• _WHAT THE EXERCISE ASKS_: Retype the records in full, keeping each character as it is.

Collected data
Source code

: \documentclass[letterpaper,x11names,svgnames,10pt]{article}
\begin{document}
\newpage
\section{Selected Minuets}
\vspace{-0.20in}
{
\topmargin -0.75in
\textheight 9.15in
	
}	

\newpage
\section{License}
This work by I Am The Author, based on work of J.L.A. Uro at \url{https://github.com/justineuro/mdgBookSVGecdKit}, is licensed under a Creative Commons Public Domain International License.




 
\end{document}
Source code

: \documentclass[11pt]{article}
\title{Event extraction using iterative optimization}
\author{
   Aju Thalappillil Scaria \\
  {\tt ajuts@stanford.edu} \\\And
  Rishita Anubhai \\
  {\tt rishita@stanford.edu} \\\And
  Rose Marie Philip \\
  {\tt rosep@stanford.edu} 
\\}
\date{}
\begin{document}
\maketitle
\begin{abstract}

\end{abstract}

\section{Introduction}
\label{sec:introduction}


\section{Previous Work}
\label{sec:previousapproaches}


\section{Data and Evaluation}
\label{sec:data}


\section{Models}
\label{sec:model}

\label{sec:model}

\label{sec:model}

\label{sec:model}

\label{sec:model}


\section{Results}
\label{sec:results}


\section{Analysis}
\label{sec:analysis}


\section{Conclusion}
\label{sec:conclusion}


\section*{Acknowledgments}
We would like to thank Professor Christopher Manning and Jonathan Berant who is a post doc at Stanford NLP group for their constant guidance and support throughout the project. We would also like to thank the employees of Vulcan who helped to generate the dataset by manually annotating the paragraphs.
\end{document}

• _EXPECTED ANSWER_:
Source code

: \documentclass[letterpaper,x11names,svgnames,10pt]{article}
\begin{document}
\newpage
\section{Selected Minuets}
\vspace{-0.20in}
{
\topmargin -0.75in
\textheight 9.15in
	
}	

\newpage
\section{License}
This work by I Am The Author, based on work of J.L.A. Uro at \url{https://github.com/justineuro/mdgBookSVGecdKit}, is licensed under a Creative Commons Public Domain International License.




 
\end{document}
Source code

: \documentclass[11pt]{article}
\title{Event extraction using iterative optimization}
\author{
   Aju Thalappillil Scaria \\
  {\tt ajuts@stanford.edu} \\\And
  Rishita Anubhai \\
  {\tt rishita@stanford.edu} \\\And
  Rose Marie Philip \\
  {\tt rosep@stanford.edu} 
\\}
\date{}
\begin{document}
\maketitle
\begin{abstract}

\end{abstract}

\section{Introduction}
\label{sec:introduction}


\section{Previous Work}
\label{sec:previousapproaches}


\section{Data and Evaluation}
\label{sec:data}


\section{Models}
\label{sec:model}

\label{sec:model}

\label{sec:model}

\label{sec:model}

\label{sec:model}


\section{Results}
\label{sec:results}


\section{Analysis}
\label{sec:analysis}


\section{Conclusion}
\label{sec:conclusion}


\section*{Acknowledgments}
We would like to thank Professor Christopher Manning and Jonathan Berant who is a post doc at Stanford NLP group for their constant guidance and support throughout the project. We would also like to thank the employees of Vulcan who helped to generate the dataset by manually annotating the paragraphs.
\end{document}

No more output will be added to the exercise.